QuickCheck, the Haskell testing library, is a pretty amazing thing. The idea is that you don't specify test cases when testing your code, you specify what properties your code has. The QuickCheck library (which I'm using through the Tasty testing framework) will generate random data to check that your specified properties hold. If a test fails, it will try to reduce the generated input to a simple form and present it to you as a counterexample of the property.
There is a lot to say about this, so I'll just go over some things I liked:
1) Your test cases become a specification. Each test case declares a property of your code, and all together they give a description of what your intentions where.
2) Splitting pure and impure code is good practice, and QuickCheck certainly encourages this. You can test impure code with it too, but pure code is easier to test, its easier to generate repeatable cases for, and the examples should be easier to shrink.
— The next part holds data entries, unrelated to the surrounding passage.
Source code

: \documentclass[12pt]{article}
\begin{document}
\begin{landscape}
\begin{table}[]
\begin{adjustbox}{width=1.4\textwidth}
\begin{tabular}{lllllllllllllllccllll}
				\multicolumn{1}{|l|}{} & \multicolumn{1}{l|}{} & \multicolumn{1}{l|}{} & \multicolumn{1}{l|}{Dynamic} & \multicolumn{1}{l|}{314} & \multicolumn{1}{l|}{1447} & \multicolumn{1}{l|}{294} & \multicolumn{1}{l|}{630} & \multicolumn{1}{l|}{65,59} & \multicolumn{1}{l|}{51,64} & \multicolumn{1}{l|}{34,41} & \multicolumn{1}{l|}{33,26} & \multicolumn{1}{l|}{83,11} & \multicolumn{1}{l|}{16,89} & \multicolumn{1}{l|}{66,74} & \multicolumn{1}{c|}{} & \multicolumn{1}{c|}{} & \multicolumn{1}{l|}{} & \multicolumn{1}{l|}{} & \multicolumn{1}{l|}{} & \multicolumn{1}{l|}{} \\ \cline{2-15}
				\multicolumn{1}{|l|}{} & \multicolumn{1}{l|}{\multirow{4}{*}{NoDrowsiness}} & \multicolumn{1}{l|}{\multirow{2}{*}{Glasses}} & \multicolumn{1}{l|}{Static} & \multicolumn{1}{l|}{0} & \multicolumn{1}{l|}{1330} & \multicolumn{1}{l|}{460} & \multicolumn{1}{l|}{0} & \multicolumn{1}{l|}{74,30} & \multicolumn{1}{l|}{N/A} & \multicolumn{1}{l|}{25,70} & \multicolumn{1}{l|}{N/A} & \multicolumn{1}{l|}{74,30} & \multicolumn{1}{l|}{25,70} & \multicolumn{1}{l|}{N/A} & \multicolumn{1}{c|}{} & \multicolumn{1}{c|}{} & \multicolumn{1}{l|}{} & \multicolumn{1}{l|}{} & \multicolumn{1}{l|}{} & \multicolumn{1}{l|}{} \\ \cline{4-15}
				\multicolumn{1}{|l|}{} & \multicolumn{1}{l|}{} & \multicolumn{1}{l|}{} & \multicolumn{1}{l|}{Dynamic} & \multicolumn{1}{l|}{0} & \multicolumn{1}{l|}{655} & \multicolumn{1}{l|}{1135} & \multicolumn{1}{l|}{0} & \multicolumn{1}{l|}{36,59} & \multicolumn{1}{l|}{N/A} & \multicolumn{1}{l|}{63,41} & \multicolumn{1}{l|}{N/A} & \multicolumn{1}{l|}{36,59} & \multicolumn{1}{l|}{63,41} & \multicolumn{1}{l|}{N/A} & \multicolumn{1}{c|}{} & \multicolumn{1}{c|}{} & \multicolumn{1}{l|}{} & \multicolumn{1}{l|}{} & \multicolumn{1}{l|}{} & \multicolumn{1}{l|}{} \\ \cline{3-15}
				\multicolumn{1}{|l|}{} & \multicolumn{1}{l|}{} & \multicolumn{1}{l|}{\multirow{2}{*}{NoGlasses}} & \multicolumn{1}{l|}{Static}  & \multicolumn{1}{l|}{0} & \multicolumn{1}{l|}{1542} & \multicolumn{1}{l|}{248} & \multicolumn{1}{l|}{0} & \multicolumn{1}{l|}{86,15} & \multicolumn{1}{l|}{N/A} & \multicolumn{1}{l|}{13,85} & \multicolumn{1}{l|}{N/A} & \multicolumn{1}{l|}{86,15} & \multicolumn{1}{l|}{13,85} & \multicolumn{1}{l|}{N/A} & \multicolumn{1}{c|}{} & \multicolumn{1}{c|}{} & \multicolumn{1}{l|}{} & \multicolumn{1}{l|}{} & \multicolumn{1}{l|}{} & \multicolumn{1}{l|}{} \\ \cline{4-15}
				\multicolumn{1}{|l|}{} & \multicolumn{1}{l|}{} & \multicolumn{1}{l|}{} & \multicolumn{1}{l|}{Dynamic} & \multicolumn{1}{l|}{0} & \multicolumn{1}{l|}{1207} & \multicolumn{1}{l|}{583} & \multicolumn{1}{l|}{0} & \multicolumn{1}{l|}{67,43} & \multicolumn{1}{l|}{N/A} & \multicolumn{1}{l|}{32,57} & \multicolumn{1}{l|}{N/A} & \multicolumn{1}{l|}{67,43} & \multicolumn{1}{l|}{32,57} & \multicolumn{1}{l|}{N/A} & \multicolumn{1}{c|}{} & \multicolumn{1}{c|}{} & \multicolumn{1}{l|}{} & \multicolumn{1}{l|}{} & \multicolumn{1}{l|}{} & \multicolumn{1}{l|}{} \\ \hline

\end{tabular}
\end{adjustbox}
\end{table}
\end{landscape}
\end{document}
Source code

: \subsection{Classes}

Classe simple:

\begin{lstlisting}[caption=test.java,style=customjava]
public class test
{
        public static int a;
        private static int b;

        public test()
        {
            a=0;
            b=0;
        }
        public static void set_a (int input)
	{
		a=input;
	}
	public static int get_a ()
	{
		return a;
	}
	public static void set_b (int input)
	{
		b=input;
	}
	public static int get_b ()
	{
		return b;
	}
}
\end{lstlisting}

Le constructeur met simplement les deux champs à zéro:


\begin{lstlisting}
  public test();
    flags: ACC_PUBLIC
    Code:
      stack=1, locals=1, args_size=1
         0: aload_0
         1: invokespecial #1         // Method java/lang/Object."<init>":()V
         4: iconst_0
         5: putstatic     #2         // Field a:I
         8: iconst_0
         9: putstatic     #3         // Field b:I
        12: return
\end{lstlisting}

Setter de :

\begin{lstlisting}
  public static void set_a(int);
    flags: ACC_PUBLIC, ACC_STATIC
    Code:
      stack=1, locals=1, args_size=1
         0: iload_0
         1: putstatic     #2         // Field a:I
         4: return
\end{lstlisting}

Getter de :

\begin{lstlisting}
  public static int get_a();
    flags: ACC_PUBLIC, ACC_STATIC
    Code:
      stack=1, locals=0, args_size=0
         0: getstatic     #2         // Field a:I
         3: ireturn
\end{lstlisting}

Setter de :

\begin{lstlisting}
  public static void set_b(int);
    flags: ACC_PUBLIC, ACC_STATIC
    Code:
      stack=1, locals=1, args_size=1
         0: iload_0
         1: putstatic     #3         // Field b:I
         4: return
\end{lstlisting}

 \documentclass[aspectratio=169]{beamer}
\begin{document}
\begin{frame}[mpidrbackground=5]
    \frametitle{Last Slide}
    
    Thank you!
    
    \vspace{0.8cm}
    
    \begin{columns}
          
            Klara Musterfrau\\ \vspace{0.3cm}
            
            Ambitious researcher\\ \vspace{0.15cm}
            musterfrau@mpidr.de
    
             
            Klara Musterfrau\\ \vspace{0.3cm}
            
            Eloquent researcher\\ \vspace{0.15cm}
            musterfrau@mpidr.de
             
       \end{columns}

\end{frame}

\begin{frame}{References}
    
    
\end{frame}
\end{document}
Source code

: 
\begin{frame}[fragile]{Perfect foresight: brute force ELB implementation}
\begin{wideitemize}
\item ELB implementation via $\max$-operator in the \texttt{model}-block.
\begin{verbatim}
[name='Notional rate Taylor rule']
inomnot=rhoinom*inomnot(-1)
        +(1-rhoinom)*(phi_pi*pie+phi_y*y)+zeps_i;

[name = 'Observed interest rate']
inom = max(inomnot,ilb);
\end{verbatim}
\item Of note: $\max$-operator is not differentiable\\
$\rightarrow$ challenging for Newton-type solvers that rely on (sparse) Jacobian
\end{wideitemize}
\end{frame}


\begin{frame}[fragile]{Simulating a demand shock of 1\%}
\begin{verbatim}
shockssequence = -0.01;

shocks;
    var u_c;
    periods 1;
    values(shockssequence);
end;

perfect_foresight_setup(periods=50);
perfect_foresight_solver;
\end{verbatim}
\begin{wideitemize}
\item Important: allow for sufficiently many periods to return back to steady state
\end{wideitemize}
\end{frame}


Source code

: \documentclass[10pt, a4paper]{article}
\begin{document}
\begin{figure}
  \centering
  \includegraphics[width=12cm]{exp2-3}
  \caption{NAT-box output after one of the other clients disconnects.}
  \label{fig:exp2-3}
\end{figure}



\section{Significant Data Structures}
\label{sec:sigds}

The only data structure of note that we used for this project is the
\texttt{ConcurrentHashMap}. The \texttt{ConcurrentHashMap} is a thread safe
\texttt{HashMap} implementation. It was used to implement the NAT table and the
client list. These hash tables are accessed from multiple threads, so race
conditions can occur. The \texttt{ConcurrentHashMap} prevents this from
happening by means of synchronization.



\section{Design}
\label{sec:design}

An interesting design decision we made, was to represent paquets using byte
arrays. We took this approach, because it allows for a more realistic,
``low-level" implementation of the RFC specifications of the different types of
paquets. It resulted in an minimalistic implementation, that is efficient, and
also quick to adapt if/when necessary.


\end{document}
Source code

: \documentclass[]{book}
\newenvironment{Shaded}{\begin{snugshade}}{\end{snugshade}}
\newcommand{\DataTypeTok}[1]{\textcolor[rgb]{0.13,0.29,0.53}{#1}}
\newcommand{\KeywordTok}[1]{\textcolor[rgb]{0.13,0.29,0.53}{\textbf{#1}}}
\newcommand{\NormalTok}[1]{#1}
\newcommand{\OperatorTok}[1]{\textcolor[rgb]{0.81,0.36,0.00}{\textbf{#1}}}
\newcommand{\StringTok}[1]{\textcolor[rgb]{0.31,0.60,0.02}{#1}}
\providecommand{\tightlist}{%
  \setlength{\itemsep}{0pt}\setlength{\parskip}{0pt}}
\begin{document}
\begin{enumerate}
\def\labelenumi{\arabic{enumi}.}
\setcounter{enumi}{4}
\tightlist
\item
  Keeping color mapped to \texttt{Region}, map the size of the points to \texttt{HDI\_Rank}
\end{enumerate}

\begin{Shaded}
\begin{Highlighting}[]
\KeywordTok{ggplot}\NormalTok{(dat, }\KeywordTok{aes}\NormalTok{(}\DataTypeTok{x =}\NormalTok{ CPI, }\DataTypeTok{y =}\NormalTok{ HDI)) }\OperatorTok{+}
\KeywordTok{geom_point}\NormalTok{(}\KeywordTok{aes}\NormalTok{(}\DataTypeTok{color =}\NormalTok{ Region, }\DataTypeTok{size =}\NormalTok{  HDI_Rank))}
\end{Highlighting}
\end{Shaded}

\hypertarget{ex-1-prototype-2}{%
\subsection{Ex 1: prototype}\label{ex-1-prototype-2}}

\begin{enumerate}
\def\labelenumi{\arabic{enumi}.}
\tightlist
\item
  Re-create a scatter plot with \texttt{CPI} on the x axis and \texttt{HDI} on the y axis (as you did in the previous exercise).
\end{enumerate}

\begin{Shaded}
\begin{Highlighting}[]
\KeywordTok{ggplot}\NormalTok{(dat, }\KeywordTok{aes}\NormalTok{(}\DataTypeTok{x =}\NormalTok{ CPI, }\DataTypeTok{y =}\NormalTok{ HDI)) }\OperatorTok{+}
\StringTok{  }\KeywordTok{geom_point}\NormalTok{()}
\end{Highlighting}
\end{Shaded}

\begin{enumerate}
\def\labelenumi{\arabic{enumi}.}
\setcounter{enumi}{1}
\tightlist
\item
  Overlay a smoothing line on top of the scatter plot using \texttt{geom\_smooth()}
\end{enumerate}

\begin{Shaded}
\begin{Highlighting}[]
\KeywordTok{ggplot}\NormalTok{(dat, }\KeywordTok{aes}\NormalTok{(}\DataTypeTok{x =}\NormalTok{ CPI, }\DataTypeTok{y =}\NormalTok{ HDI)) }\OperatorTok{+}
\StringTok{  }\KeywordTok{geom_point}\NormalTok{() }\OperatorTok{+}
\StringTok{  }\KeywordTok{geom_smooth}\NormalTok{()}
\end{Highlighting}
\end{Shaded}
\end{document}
I've seen a lot of Genetic Algorithm libraries mix the generation of random data and the application of that data to modify a population. There is no need to mix these two concerns, and splitting them out has definitely helped me with writing these tests.
3) You have to put some thought into what you meant when you wrote your code. I had a complex function at the heart of a Genetic Algorithm library I've been writing, and when I started writing test cases, I realized that it was not easy for me to say what properties it had. This indicates to me that I need to break it into smaller pieces that can be understood and tested separately.
This means that QuickCheck didn't just give me counter examples, it is helping me improve the overall structure of my code!
4) Once you get used to creating Arbitrary instances and using them to come up with test cases, it is pretty easy to specify a lot of properties. This requires a different way of thinking about testing, but it seems very effective and quite manageable.
5) Testing a complex, efficient algorithm against a simple specification can give you confidence in your code. Being able to generate hundreds of random cases and comparing the results seems like the perfect test.
I'm using an implementation of Point Mutation that is much more efficient then the usual implementation seen in nearly all Genetic Algorithm libraries, and I'm going to be very interested to test its correctness against the naive definition.
I would bet there is some way to even take performance data and cause a test to fail if the "efficient" implementation is slower (within a certain margin) then the simple one. This would be one nice way to regression test your efficiency concerns.
6) For random algorithms, there are stories of incorrect implementations giving bad research data. There are a lot of properties of a Genetic Algorithm that could be specified in this way to ensure that the implementation does contain certain types of mistakes.
For example- mutation increases diversity (usually), selection reduces diversity, elitism maintains the best k individuals, a Genetic Algorithm out-performs another algorithm (say, a hill-climber) on a particular problem, a mutation rate of 0.5 (50%) on a bitdata individual mutates approximately 50% of its bits, etc. These tests can fail a certain number of times, but must hold if enough random tests are performed.
I can see why the Haskell community loves this technique so much. I've not looked into its cousins (SmallCheck and SmartCheck) but I fully expect that they are just are effective.
I recommend this technique very much. There are ports of this concept to quite a few languages, so there are no excuses.